Retrieve every line from the records in which the word "taken" occurs.

+++++

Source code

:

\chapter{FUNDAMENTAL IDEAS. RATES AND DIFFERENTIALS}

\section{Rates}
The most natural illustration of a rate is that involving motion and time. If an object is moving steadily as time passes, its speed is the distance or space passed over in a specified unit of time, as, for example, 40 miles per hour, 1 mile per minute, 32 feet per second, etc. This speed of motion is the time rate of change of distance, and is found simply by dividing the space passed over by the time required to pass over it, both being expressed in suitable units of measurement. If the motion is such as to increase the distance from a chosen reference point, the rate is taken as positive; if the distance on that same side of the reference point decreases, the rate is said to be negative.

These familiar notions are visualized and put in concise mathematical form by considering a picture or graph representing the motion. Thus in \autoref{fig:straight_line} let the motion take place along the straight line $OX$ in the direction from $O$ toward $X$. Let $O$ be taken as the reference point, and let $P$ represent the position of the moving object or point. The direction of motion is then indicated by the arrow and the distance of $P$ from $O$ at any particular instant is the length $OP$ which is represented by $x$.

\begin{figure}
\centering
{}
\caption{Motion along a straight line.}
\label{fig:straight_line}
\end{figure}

+++++

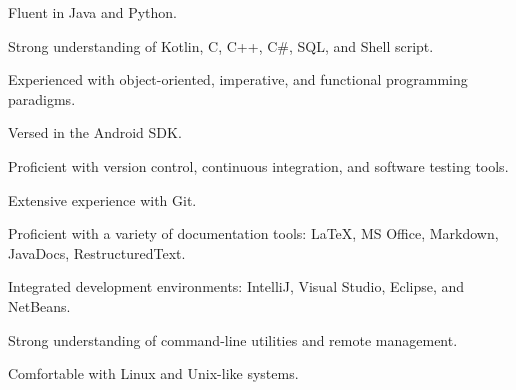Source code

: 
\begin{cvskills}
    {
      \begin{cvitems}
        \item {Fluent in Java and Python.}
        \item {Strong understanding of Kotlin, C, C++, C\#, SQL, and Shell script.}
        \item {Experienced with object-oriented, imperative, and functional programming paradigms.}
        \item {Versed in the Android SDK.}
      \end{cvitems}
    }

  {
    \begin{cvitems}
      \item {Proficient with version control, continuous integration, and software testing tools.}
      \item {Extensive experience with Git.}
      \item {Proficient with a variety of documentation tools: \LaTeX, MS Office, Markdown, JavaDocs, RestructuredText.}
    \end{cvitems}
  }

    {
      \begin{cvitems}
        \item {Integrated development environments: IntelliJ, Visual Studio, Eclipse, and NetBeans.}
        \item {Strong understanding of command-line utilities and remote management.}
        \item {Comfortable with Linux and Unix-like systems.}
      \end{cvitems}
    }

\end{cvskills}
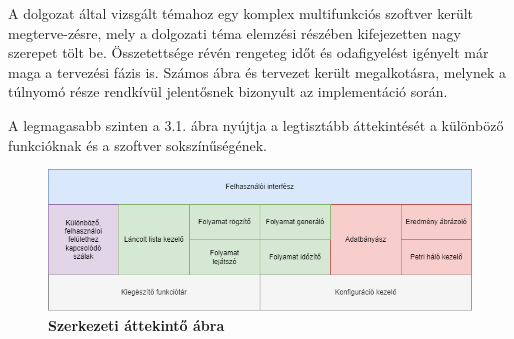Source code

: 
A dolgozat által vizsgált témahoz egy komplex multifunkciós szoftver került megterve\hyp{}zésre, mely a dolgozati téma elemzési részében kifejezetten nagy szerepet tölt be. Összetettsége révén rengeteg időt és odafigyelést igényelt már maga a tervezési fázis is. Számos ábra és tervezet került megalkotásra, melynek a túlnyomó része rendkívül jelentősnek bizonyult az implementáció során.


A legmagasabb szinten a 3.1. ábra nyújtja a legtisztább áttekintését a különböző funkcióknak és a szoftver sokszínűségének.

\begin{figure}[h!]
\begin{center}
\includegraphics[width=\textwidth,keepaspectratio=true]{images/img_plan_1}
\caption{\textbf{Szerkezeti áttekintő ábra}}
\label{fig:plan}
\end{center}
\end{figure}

+++++

_SOLUTION TO THIS EXERCISE:_
The most natural illustration of a rate is that involving motion and time. If an object is moving steadily as time passes, its speed is the distance or space passed over in a specified unit of time, as, for example, 40 miles per hour, 1 mile per minute, 32 feet per second, etc. This speed of motion is the time rate of change of distance, and is found simply by dividing the space passed over by the time required to pass over it, both being expressed in suitable units of measurement. If the motion is such as to increase the distance from a chosen reference point, the rate is taken as positive; if the distance on that same side of the reference point decreases, the rate is said to be negative.
These familiar notions are visualized and put in concise mathematical form by considering a picture or graph representing the motion. Thus in \autoref{fig:straight_line} let the motion take place along the straight line $OX$ in the direction from $O$ toward $X$. Let $O$ be taken as the reference point, and let $P$ represent the position of the moving object or point. The direction of motion is then indicated by the arrow and the distance of $P$ from $O$ at any particular instant is the length $OP$ which is represented by $x$.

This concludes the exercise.